Despite advances in medical science and a broad spectrum of management strategies, current diabetes management methods have not curbed its increasing prevalence effectively. There is a pressing need to re-evaluate existing approaches, foster interdisciplinary collaboration, and invest in innovative research to develop more targeted interventions to mitigate the increase in cases of diabetes and its associated complications effectively. Therefore, this article aims to reveal the potential of photoactivatable drugs in treating diabetes by targeting light-activated insulin. Several advantages and potentially significant implications are also discussed. This research introduces a novel modality to diabetes management, and this contribution is anticipated to enhance the existing body of literature significantly by thoroughly examining potential strategies for advancing diabetes management.
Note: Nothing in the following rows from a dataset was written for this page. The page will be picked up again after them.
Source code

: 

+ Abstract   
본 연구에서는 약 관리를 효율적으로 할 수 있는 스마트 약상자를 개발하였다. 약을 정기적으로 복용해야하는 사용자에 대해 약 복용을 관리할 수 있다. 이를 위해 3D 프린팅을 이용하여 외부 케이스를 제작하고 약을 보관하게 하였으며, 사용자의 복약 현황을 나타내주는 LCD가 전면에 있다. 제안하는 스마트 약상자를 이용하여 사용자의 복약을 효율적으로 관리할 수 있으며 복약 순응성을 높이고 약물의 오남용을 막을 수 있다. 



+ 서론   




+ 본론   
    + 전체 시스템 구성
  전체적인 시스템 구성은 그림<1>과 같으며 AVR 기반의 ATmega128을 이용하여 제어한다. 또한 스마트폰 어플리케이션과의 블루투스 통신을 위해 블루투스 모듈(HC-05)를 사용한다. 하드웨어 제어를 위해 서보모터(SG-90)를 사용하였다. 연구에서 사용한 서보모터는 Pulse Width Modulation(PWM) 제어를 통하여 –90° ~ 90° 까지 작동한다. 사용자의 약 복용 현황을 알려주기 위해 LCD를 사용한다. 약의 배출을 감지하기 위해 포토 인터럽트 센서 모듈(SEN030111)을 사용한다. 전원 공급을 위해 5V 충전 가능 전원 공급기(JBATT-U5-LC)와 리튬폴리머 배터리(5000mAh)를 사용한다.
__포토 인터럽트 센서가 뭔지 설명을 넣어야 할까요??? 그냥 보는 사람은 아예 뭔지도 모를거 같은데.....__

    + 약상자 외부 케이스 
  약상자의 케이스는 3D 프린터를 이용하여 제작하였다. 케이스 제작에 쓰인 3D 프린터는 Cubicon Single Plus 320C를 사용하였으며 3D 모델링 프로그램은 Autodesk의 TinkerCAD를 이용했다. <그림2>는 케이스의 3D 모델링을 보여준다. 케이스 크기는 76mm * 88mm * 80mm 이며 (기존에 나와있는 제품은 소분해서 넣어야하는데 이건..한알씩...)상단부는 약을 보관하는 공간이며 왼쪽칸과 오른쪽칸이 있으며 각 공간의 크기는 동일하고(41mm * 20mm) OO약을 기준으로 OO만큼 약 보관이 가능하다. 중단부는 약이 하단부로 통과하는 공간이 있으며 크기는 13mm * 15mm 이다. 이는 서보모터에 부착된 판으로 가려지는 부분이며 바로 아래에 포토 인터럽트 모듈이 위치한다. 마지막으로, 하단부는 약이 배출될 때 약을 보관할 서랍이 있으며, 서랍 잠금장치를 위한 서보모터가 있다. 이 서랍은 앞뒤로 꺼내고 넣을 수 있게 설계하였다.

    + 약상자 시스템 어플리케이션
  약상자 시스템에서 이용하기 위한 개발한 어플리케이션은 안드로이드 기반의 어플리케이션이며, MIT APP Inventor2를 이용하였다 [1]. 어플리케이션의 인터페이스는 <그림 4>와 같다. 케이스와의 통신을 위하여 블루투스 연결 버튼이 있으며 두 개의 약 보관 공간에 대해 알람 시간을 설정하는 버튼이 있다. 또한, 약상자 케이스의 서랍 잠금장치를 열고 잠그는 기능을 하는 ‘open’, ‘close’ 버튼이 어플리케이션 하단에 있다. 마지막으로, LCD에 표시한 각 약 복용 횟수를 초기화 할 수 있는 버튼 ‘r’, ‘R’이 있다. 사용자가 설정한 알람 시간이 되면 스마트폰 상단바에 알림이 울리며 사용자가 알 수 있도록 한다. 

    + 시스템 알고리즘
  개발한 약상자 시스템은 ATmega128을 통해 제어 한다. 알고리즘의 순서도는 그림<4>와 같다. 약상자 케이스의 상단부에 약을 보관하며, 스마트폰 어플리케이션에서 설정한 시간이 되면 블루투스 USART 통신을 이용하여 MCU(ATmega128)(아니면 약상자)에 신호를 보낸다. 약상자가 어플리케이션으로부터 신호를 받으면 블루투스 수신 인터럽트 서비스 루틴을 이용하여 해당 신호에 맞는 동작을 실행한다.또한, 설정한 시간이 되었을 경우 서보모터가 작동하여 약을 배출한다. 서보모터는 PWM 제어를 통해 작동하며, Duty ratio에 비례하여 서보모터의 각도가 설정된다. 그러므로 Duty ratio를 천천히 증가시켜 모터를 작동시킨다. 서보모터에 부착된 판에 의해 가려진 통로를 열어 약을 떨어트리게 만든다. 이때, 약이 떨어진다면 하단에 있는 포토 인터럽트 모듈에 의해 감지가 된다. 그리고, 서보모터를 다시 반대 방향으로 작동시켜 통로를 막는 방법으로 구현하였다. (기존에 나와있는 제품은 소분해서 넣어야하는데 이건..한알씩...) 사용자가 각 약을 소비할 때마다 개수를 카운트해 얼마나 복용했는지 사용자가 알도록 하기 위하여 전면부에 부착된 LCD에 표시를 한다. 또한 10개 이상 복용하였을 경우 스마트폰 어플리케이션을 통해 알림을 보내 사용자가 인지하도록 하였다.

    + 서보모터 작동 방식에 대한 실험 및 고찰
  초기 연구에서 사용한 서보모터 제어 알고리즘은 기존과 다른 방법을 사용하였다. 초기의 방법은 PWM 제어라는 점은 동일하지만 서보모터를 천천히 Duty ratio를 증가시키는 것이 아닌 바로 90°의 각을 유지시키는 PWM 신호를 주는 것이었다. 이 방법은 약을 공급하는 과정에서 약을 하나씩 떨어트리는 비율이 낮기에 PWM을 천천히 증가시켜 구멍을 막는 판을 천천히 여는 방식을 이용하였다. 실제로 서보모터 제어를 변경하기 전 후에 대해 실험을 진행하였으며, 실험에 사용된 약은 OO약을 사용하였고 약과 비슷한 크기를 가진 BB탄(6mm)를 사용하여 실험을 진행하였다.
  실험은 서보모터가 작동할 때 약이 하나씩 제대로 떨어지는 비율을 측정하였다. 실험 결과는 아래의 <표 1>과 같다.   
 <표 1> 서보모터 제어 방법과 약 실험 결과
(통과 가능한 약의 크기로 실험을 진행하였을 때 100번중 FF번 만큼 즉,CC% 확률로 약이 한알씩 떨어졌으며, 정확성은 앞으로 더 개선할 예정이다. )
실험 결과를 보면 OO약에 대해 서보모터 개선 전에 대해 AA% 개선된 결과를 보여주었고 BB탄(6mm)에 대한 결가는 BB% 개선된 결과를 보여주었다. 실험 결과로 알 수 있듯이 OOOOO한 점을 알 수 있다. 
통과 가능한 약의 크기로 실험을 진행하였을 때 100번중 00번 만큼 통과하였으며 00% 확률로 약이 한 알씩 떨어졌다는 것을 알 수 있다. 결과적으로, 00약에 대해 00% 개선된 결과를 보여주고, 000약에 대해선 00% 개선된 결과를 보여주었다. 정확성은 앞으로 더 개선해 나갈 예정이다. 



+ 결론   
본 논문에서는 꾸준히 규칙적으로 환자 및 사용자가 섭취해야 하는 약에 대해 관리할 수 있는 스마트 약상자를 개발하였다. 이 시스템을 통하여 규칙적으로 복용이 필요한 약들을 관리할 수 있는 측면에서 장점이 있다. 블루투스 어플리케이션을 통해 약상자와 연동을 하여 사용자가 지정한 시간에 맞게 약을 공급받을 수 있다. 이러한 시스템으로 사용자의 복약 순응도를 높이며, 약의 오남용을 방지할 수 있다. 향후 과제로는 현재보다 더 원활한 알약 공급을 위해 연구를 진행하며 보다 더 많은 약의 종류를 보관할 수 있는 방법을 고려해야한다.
2. Search Strategy and Selection Criteria
References for this review were identified via searches of PubMed for articles published until January 2024, using the search scope of “Articles published in English”. Relevant references cited in those articles were reviewed. The terms were as follows: ((diabetes) OR (insulin resistance)) OR ((diabetes mellitus) OR (type 2 diabetes); (insulin) AND ((photoactivated) OR (analogs) OR (synthetic) OR (isomerization) OR (isomer)); ((insulin) OR (insulin therapy) OR ((anti-diabetic drugs) OR (anti-diabetic medication))) AND (adherence). Relevant articles were identified by searching the authors’ files in Google Scholar, Scopus, ScienceDirect, and the Springer Online Archives Collection.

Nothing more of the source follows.